Gather all lines in the entries below that include the word "MustInherit".
*** Opening of Information supplied ***
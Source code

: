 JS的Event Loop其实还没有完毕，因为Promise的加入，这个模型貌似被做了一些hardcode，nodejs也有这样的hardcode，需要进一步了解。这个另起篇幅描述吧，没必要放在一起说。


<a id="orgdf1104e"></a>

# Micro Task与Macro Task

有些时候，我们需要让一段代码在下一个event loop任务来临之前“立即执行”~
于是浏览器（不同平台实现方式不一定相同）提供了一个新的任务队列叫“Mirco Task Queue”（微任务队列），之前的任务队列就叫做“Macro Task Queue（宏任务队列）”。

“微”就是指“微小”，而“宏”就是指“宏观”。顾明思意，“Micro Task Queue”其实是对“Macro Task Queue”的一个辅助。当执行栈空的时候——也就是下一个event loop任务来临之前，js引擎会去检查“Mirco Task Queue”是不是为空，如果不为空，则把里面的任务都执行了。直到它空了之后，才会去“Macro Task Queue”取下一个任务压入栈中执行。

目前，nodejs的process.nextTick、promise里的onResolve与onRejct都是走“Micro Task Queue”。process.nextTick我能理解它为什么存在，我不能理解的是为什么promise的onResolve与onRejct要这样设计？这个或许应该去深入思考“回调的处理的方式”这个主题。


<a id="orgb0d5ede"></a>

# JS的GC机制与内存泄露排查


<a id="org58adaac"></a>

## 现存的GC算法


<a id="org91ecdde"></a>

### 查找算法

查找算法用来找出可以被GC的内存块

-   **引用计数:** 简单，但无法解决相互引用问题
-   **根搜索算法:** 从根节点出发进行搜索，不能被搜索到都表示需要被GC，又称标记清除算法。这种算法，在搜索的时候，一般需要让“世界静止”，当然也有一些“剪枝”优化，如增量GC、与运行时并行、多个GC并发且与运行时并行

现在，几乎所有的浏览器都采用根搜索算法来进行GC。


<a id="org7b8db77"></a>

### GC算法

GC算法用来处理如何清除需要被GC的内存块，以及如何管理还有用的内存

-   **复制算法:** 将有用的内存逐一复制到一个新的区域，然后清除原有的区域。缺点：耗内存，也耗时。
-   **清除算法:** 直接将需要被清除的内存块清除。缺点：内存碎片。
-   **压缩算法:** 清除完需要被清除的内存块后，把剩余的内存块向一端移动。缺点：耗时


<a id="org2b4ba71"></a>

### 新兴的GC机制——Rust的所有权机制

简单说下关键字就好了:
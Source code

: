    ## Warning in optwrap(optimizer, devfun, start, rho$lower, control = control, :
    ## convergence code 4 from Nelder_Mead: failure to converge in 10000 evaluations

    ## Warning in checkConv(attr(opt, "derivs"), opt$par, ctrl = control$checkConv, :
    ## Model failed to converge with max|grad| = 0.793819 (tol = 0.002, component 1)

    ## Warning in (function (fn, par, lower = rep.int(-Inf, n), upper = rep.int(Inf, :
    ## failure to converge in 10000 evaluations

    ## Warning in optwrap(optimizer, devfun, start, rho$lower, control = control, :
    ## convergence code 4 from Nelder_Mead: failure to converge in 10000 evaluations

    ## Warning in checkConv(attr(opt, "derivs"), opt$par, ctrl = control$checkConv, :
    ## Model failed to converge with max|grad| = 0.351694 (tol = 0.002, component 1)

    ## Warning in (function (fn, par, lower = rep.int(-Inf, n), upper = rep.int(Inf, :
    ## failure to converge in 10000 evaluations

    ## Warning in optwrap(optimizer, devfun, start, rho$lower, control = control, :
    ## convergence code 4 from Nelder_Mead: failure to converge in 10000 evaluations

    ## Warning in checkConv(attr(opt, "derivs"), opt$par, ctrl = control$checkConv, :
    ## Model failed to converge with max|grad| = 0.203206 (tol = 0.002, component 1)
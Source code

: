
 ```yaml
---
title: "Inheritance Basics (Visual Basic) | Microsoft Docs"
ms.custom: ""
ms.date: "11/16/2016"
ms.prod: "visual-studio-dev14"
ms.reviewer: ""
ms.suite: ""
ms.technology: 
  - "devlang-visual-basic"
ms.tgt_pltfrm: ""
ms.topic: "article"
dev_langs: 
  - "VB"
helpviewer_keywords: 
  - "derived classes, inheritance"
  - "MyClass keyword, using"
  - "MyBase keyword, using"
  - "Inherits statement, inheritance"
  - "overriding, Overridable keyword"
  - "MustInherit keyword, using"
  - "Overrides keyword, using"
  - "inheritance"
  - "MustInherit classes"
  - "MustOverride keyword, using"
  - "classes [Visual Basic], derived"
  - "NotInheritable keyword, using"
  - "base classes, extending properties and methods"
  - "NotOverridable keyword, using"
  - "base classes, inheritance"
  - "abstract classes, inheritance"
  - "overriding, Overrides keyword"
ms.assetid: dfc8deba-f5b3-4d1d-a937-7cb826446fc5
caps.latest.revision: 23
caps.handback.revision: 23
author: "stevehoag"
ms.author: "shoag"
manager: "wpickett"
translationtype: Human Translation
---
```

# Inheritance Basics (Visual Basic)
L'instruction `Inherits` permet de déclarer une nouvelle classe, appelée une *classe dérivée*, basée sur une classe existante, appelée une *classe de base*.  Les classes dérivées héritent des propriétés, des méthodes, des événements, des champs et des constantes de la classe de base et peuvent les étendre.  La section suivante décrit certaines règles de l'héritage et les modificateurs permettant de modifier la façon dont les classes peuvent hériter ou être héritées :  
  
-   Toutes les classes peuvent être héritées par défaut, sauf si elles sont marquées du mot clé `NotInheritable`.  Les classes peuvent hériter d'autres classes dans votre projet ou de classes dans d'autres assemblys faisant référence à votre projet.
*** Close of Information supplied ***
**Output below**
  - "MustInherit keyword, using"
  - "MustInherit classes"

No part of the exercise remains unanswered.